— Saved entries —
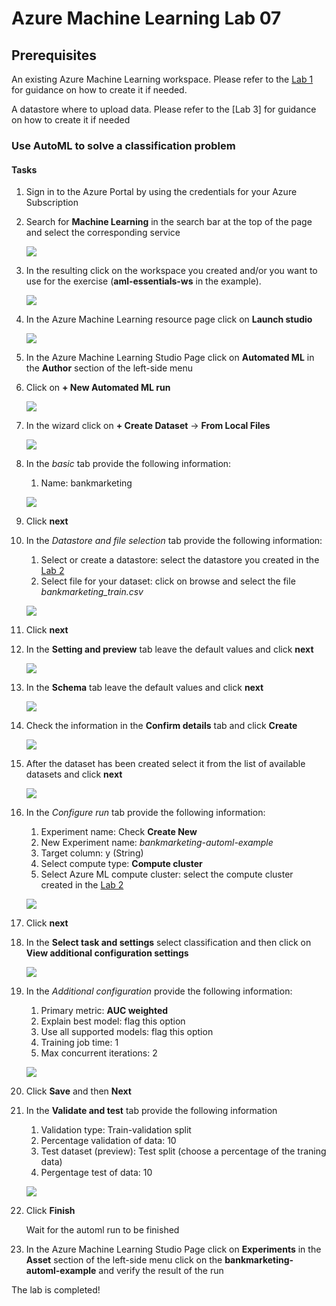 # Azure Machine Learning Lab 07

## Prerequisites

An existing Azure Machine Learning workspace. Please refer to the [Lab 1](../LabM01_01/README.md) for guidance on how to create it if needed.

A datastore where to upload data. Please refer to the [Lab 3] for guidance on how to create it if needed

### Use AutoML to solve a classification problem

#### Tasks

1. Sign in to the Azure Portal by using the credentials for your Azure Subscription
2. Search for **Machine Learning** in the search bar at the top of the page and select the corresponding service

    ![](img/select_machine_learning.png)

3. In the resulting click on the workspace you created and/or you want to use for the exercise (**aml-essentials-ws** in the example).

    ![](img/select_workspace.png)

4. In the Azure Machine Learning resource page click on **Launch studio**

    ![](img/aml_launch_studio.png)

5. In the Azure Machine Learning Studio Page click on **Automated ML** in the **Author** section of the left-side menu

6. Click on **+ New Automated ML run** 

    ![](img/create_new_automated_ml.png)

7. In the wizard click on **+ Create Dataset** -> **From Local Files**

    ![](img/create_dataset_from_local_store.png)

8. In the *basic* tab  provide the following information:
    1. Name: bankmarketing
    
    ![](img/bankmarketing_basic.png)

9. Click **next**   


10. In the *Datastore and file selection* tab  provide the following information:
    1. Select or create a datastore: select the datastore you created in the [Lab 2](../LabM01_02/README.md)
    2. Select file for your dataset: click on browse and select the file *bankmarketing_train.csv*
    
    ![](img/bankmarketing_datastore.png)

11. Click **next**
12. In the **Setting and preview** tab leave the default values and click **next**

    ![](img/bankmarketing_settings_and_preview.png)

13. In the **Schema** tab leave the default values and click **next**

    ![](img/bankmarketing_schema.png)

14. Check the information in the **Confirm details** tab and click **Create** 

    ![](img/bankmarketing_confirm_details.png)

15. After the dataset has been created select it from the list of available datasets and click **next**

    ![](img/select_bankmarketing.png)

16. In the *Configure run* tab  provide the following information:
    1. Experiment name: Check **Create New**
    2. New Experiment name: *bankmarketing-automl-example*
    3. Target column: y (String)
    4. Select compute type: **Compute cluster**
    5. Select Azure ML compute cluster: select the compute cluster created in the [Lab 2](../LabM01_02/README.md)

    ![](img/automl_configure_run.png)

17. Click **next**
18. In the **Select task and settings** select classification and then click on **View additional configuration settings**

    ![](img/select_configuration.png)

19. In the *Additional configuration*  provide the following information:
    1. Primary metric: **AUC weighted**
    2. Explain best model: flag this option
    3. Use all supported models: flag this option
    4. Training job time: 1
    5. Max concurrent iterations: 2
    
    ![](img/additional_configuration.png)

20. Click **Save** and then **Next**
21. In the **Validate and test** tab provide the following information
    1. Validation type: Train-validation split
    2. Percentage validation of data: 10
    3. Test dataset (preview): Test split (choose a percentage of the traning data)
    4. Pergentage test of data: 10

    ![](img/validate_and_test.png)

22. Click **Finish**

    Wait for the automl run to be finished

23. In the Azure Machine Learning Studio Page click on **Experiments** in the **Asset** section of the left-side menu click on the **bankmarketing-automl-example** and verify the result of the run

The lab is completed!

— Exercise goal —
Filter the entries down to the lines containing "then". Copy each of those lines.

— Result for this exercise —
18. In the **Select task and settings** select classification and then click on **View additional configuration settings**
20. Click **Save** and then **Next**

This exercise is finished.